Abstract
Background: While hearing aids for a contralateral routing of signals (CROS-HA) and bone conduction devices have been the traditional treatment for single-sided deafness (SSD) and asymmetric hearing loss (AHL), in recent years, cochlear implants (CIs) have increasingly become a viable treatment choice, particularly in countries where regulatory approval and reimbursement schemes are in place. Part of the reason for this shift is that the CI is the only device capable of restoring bilateral input to the auditory system and hence of possibly reinstating binaural hearing. Although several studies have independently shown that the CI is a safe and effective treatment for SSD and AHL, clinical outcome measures in those studies and across CI centers vary greatly. Only with a consistent use of defined and agreed-upon outcome measures across centers can high-level evidence be generated to assess the safety and efficacy of CIs and alternative treatments in recipients with SSD and AHL. Methods: This paper presents a comparative study design and minimum outcome measures for the assessment of current treatment options in patients with SSD/AHL. The protocol was developed, discussed, and eventually agreed upon by expert panels that convened at the 2015 APSCI conference in Beijing, China, and at the CI 2016 conference in Toronto, Canada.

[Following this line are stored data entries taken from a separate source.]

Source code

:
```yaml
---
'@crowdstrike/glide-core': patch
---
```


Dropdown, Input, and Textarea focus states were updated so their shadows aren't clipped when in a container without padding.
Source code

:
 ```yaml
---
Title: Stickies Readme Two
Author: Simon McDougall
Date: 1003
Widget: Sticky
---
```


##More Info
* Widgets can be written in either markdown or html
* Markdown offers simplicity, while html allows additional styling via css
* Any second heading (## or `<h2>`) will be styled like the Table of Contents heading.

Results: A longitudinal study design comparing CROS-HA, BCD, and CI treatments is proposed. The recommended outcome measures include (1) speech in noise testing, using the same set of 3 spatial configurations to compare binaural benefits such as summation, squelch, and head shadow across devices; (2) localization testing, using stimuli that rove in both level and spectral content; (3) questionnaires to collect quality of life measures and the frequency of device use; and (4) questionnaires for assessing the impact of tinnitus before and after treatment, if applicable. Conclusion: A protocol for the assessment of treatment options and outcomes in recipients with SSD and AHL is presented. The proposed set of minimum outcome measures aims at harmonizing assessment methods across centers and thus at generating a growing body of high-level evidence for those treatment options.
Introduction
For the clinical management of single-sided deafness (SSD) or asymmetric hearing loss (AHL), the following treatment options have already received regulatory approval or are under clinical investigation: (1) a contralateral routing of signal hearing aid (CROS-HA); (2) a bone conduction device (BCD), specifically a bone-anchored hearing aid (BAHA), or (3) a cochlear implant (CI). However, despite the broader availability of at least some of these options in most countries, SSD or AHL remain untreated in the vast majority of patients.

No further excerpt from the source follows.